▶ What is needed:
A complete answer lists every line of the entries below where the string "responsive" appears.

───── Input records ─────

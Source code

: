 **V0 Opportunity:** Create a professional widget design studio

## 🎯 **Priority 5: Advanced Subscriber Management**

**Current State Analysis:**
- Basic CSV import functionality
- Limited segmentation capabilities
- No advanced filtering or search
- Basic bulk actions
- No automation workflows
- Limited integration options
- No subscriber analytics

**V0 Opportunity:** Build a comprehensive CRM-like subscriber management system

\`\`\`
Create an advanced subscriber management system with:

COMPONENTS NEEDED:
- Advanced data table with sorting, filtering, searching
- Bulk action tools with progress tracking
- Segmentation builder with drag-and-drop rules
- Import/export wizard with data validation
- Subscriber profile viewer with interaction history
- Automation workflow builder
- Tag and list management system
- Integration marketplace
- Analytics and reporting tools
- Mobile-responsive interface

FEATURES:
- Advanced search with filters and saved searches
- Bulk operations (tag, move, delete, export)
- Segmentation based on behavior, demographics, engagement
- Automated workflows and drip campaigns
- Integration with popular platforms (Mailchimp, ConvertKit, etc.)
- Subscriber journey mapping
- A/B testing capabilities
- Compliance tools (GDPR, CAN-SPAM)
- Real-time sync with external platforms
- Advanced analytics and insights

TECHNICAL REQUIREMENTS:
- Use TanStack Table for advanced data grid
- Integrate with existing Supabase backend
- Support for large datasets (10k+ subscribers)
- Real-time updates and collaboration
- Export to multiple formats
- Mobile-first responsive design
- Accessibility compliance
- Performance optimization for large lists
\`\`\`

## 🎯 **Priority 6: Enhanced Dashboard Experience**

─────

▶ The answer:
- Mobile-responsive interface
- Mobile-first responsive design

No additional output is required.